Reconhecida profissional do audiovisual, Mira Silva comandou, por muitos anos, diversos programas de destaque na Rede Bahia, em Salvador. Atualmente, é diretora do ‘Encontro com Patrícia Poeta’, da TV Globo. Estreia como escritora e lança pela Solisluna ‘A Árvore mais Sabida do Mundo'

Confira a entrevista com Mira Silva: ela fala sobre a sua trajetória na literatura, os desafios enfrentados e a expectativa com o seu primeiro livro.

Por que você escolheu o público infantil para a sua estreia como escritora? 

Sempre rabisquei algumas coisas e não era direcionado para o público infantil, mas, há uns 12 anos, quando comecei a trabalhar com esse público, passei a vê-lo de uma forma diferente, especial. Passei a estudar literatura infantil e fiz vários e cursos de escrita criativa, exercitando a  escrita de histórias para crianças. Sigo escrevendo para o público infantil, buscando a criança que há dentro de mim. E eu gosto dessa volta à minha infância.
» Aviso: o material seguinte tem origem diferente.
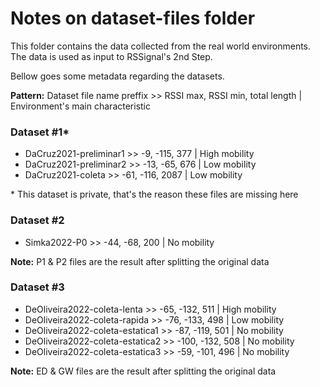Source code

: # Notes on dataset-files folder

This folder contains the data collected from the real world environments. The data is used as input to RSSignal's 2nd Step.

Bellow goes some metadata regarding the datasets.

**Pattern:** Dataset file name preffix >> RSSI max, RSSI min, total length | Environment's main characteristic

### Dataset #1*

- DaCruz2021-preliminar1 >> -9, -115, 377 | High mobility
- DaCruz2021-preliminar2 >> -13, -65, 676 | Low mobility
- DaCruz2021-coleta >> -61, -116, 2087 | Low mobility

\* This dataset is private, that's the reason these files are missing here

### Dataset #2

- Simka2022-P0 >> -44, -68, 200 | No mobility
<!-- - Simka2022-P1 >> -51, -67, 200
- Simka2022-P2 >> -44, -68, 200 -->

**Note:** P1 & P2 files are the result after splitting the original data

### Dataset #3

- DeOliveira2022-coleta-lenta >> -65, -132, 511 | High mobility
- DeOliveira2022-coleta-rapida >> -76, -133, 498 | Low mobility
- DeOliveira2022-coleta-estatica1 >> -87, -119, 501 | No mobility
- DeOliveira2022-coleta-estatica2 >> -100, -132, 508 | No mobility
- DeOliveira2022-coleta-estatica3 >> -59, -101, 496 | No mobility

**Note:** ED & GW files are the result after splitting the original data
Você é uma profissional do audiovisual. Como se deu o interesse por produzir literatura? Qual a relação entre as duas artes? 

Eu trabalho com audiovisual há muito tempo, mas sempre gostei de literatura. Lá atrás fiquei até na dúvida se fazia mestrado em Letras porque, a literatura está ligada à educação e a educação é o que me move. Eu acredito muito na educação como uma ferramenta transformadora das realidades, porque ela transformou a minha realidade. Hoje escrevo roteiro também para ficção e para documentário, então, já é uma forma de escrita. São narrativas, estão interligadas. As duas artes têm essa força na palavra. Tudo começa na palavra escrita.
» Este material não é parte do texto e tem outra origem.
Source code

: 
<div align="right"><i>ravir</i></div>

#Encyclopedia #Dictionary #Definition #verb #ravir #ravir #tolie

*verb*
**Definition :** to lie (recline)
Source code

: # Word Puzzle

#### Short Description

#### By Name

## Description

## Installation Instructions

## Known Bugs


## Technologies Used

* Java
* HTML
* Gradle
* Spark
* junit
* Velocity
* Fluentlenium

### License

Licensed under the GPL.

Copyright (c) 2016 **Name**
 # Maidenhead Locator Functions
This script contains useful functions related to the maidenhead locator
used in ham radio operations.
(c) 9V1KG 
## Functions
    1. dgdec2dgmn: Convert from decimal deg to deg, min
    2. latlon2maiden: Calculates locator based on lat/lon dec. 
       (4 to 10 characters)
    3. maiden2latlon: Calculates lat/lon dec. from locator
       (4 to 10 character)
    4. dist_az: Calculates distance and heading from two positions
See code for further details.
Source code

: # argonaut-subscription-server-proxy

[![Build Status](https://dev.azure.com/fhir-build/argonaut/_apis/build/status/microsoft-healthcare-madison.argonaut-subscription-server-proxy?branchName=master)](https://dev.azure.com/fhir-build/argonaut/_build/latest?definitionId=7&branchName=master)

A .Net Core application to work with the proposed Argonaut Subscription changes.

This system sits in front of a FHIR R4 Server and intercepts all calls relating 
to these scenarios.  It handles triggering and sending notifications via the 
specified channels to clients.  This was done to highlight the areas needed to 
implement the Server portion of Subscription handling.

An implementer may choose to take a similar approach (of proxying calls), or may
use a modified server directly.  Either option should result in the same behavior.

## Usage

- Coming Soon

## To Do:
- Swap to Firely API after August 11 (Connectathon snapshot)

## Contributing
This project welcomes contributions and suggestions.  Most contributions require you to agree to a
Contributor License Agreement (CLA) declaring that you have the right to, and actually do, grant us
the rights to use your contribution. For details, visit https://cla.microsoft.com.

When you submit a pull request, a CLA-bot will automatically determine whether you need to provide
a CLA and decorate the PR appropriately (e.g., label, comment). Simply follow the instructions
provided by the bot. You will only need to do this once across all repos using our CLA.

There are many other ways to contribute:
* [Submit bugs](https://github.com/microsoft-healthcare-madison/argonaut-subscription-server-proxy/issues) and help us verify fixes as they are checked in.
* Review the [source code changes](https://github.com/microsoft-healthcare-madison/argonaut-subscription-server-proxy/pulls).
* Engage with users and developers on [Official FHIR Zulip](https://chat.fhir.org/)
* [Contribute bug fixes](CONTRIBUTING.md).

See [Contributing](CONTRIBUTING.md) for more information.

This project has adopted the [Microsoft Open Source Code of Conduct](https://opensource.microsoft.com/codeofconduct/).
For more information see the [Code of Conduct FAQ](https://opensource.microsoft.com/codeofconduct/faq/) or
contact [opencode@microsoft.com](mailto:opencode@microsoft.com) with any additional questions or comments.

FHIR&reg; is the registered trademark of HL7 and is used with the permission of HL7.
Como a literatura ajuda no empoderamento de crianças negras? 

Para mim é importante demais. Eu acho que a gente demorou muito tempo sem nos ver representados, principalmente nos livros infantis. Nos livros infantis, principalmente. Esse protagonismo, por anos, era só de crianças brancas. É fundamental que as crianças negras se vejam como protagonistas nas histórias contadas através da literatura infantil, na primeira infância, quando elas têm acesso à escola, isso é fundamental, é transformador. Que bom que agora a gente passou a escrever mais e mais as nossas próprias histórias, e que as nossas crianças têm mais facilidade aos livros escritos por escritores e escritoras negras. Isso muda completamente o olhar dessa criança, e a valorização sobre ela mesma.

O que te motivou a escrever um livro sobre a importância da educação, em especial em uma família de pessoas com menos oportunidades?

Eu sou uma pessoa nordestina e sei o quanto é difícil o acesso à educação ainda hoje. Fico muito emocionada quando falo desse assunto. Quanto é difícil o acesso à educação básica ainda para algumas famílias. Então, como eu disse no início, a educação é uma ferramenta transformadora de realidades. Eu trabalho com a educação há muito tempo, transversalmente. No audiovisual, tenho vídeos que falam disso, , na educação, porque eu acho que ela me transformou e transforma a vida de todas essas crianças que têm acesso à educação de qualidade. Eu vou falar sempre dessas questões que nos atravessam,  que nos tocam, e as crianças pobres, negras, elas enfrentam muita dificuldade, ainda hoje, para ter acesso à educação básica, à creche, ao ensino fundamental. Quantas crianças ainda estão fora ? Isso para um país é vergonhoso, é uma realidade muito triste.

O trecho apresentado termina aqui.